-- Opening Marker --

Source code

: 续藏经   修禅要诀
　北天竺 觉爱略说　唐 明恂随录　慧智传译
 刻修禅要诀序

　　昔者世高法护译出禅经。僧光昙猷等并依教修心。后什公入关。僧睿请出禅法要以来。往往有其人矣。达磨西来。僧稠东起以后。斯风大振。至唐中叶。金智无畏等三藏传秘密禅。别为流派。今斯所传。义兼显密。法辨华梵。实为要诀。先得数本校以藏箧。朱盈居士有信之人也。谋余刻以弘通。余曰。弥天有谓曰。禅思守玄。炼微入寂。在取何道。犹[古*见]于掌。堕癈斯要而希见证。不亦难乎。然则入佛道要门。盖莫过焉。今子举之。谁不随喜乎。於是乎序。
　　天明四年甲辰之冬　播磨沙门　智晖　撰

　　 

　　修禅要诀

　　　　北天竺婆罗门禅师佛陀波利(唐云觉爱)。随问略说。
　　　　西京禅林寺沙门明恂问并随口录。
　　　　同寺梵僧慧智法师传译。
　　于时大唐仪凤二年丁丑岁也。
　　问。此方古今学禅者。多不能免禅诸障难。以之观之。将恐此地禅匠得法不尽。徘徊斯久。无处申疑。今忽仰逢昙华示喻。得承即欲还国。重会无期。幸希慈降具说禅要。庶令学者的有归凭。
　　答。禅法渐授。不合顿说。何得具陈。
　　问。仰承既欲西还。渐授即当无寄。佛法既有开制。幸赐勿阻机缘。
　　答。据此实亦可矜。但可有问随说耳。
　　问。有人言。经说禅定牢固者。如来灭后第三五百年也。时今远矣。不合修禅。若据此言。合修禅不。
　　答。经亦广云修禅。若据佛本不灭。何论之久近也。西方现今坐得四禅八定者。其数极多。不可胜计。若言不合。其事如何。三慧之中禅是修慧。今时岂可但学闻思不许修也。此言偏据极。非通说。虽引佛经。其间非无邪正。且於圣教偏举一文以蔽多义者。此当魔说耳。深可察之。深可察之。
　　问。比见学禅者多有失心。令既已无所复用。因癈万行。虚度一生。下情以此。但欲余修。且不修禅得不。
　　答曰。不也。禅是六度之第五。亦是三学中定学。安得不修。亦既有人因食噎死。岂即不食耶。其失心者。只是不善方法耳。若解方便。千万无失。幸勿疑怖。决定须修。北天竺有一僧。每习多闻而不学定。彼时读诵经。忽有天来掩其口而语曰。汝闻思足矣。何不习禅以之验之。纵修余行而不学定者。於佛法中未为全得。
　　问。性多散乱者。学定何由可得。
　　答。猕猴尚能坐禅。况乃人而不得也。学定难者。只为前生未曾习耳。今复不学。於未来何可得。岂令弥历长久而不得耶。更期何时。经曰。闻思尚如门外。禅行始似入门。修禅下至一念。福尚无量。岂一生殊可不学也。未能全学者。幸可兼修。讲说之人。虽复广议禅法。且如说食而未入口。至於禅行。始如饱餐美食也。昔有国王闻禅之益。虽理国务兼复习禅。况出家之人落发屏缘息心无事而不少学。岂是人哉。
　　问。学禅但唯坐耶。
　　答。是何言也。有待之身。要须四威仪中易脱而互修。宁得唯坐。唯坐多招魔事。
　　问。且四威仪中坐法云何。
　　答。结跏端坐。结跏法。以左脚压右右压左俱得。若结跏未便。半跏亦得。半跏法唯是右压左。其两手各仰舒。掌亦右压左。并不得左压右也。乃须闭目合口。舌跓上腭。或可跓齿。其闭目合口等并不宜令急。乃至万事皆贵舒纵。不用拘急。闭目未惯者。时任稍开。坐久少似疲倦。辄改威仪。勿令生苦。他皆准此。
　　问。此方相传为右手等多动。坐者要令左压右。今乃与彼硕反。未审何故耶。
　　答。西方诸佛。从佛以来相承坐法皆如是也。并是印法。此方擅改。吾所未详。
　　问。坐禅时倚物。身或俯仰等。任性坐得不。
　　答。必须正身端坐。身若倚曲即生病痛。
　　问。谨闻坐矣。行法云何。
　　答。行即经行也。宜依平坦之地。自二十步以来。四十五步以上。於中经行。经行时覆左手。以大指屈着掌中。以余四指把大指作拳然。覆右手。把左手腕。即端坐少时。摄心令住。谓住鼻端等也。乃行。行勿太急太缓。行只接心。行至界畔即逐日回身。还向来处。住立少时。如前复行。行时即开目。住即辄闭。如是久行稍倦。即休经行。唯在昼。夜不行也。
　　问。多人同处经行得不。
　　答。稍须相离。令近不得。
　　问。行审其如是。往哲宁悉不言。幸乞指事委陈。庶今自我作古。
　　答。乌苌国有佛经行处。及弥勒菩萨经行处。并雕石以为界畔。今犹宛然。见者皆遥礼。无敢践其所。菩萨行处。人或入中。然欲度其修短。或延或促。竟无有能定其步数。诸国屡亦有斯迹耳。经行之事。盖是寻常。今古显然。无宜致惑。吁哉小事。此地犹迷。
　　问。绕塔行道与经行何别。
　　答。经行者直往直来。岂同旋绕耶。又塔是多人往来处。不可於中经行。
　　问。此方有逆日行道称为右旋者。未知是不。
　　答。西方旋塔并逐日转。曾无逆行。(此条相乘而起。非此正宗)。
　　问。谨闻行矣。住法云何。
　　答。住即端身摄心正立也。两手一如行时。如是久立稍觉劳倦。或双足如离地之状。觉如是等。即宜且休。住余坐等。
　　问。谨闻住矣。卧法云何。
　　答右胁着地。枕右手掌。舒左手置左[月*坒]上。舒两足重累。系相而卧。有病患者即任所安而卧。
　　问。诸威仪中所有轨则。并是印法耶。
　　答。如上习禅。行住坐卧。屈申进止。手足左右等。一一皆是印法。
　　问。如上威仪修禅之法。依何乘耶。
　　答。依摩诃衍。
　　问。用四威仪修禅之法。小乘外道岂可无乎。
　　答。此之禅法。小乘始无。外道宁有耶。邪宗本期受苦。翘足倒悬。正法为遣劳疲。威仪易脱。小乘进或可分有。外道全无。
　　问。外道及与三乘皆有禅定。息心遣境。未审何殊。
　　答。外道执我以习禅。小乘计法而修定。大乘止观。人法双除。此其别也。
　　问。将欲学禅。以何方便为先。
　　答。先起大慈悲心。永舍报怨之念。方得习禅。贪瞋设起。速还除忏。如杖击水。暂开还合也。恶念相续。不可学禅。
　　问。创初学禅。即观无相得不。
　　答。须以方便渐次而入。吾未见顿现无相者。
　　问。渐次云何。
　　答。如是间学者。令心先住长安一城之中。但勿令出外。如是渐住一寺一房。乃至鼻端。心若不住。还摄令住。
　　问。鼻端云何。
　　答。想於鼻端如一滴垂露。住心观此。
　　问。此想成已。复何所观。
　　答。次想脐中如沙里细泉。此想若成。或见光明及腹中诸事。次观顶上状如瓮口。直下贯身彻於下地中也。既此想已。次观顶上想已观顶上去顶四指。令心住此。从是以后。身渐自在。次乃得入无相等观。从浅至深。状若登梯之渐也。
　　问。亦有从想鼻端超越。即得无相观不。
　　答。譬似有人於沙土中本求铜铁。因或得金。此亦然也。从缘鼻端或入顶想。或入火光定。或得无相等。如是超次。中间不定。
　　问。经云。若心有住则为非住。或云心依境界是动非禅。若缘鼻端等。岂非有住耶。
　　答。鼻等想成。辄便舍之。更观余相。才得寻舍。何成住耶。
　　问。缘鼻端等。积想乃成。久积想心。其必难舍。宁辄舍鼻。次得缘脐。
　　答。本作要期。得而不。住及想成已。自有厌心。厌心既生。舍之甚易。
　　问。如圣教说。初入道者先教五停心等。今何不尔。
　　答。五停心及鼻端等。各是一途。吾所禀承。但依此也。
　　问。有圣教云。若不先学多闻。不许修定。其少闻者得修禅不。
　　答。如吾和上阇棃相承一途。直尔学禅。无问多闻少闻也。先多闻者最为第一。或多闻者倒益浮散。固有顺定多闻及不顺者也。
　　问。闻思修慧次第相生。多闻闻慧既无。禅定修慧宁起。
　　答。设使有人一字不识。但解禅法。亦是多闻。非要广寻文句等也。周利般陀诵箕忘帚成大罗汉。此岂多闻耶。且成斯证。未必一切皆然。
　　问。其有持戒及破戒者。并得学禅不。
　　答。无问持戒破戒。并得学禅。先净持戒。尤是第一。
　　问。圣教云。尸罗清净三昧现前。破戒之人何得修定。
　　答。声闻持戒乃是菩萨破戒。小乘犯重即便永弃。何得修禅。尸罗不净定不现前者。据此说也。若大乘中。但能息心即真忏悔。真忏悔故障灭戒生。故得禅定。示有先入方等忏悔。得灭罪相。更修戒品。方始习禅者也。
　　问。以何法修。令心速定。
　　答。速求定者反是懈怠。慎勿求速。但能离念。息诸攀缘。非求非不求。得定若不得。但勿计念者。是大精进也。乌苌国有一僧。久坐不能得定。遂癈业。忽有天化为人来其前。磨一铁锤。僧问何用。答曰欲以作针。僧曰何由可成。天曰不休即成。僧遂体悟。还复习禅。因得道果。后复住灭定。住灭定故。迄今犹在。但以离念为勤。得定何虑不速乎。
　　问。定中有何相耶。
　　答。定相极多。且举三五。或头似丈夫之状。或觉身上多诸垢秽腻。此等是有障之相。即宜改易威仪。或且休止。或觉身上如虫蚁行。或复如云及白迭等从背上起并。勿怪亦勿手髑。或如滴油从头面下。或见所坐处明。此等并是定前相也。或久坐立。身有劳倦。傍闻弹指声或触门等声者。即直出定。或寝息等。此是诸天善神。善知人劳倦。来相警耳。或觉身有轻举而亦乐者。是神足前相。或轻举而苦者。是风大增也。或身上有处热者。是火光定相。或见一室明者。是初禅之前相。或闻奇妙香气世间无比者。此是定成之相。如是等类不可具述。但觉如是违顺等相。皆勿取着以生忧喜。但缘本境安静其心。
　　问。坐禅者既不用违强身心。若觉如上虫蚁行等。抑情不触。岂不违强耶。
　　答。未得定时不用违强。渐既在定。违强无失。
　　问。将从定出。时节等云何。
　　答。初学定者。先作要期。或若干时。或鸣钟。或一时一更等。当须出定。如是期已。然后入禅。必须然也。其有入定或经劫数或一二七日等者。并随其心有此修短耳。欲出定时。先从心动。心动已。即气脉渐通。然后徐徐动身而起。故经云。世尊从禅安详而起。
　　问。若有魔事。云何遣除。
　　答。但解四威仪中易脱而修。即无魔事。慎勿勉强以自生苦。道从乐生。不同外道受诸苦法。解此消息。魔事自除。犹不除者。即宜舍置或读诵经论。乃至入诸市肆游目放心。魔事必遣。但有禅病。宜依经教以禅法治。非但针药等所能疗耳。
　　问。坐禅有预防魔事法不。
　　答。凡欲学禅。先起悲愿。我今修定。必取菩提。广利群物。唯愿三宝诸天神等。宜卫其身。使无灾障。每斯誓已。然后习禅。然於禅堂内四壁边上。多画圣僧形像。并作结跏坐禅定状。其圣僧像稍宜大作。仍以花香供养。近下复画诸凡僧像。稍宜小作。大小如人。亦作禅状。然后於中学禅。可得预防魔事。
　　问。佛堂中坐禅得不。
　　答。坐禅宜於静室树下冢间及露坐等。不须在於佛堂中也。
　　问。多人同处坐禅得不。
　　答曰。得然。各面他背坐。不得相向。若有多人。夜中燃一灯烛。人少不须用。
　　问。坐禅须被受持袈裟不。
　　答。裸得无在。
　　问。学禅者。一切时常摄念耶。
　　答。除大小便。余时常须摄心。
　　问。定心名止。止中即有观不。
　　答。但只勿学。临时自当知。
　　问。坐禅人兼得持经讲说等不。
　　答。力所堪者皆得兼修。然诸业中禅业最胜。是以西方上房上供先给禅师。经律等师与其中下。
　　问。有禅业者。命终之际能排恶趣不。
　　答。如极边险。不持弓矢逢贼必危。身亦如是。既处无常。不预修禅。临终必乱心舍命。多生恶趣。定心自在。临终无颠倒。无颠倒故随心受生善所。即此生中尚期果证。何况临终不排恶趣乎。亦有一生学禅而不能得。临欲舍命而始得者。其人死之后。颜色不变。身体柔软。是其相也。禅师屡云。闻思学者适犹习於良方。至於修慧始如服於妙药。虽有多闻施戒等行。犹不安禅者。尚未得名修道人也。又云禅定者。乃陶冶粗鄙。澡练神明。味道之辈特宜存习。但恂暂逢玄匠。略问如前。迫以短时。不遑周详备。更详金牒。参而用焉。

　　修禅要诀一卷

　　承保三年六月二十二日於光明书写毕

-- Closing Marker --
-- Opening Marker --

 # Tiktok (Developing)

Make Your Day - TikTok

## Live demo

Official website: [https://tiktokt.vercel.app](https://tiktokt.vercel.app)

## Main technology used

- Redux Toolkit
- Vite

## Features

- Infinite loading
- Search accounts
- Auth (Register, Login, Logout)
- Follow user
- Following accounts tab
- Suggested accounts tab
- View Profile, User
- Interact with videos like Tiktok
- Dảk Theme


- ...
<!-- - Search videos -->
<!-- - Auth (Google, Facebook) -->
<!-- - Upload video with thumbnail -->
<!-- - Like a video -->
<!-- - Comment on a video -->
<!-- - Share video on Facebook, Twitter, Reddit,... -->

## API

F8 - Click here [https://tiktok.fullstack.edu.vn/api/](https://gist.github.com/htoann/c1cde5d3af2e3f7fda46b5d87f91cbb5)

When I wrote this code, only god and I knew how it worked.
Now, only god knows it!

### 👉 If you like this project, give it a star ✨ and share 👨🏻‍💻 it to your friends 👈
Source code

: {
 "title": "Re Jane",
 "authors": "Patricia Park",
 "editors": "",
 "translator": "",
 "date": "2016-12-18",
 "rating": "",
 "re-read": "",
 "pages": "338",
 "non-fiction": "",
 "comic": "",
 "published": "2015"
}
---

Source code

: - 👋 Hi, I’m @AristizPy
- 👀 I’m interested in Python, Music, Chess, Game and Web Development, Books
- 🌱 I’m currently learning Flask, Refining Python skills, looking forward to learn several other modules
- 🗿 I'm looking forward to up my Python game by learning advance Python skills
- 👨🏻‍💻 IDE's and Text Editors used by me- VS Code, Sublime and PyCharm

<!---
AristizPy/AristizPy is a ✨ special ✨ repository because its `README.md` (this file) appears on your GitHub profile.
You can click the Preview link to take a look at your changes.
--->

-- Closing Marker --

**Prompt:** In the listing, find every line containing the word "only" and list it.

**Output of the task:**
When I wrote this code, only god and I knew how it worked.
Now, only god knows it!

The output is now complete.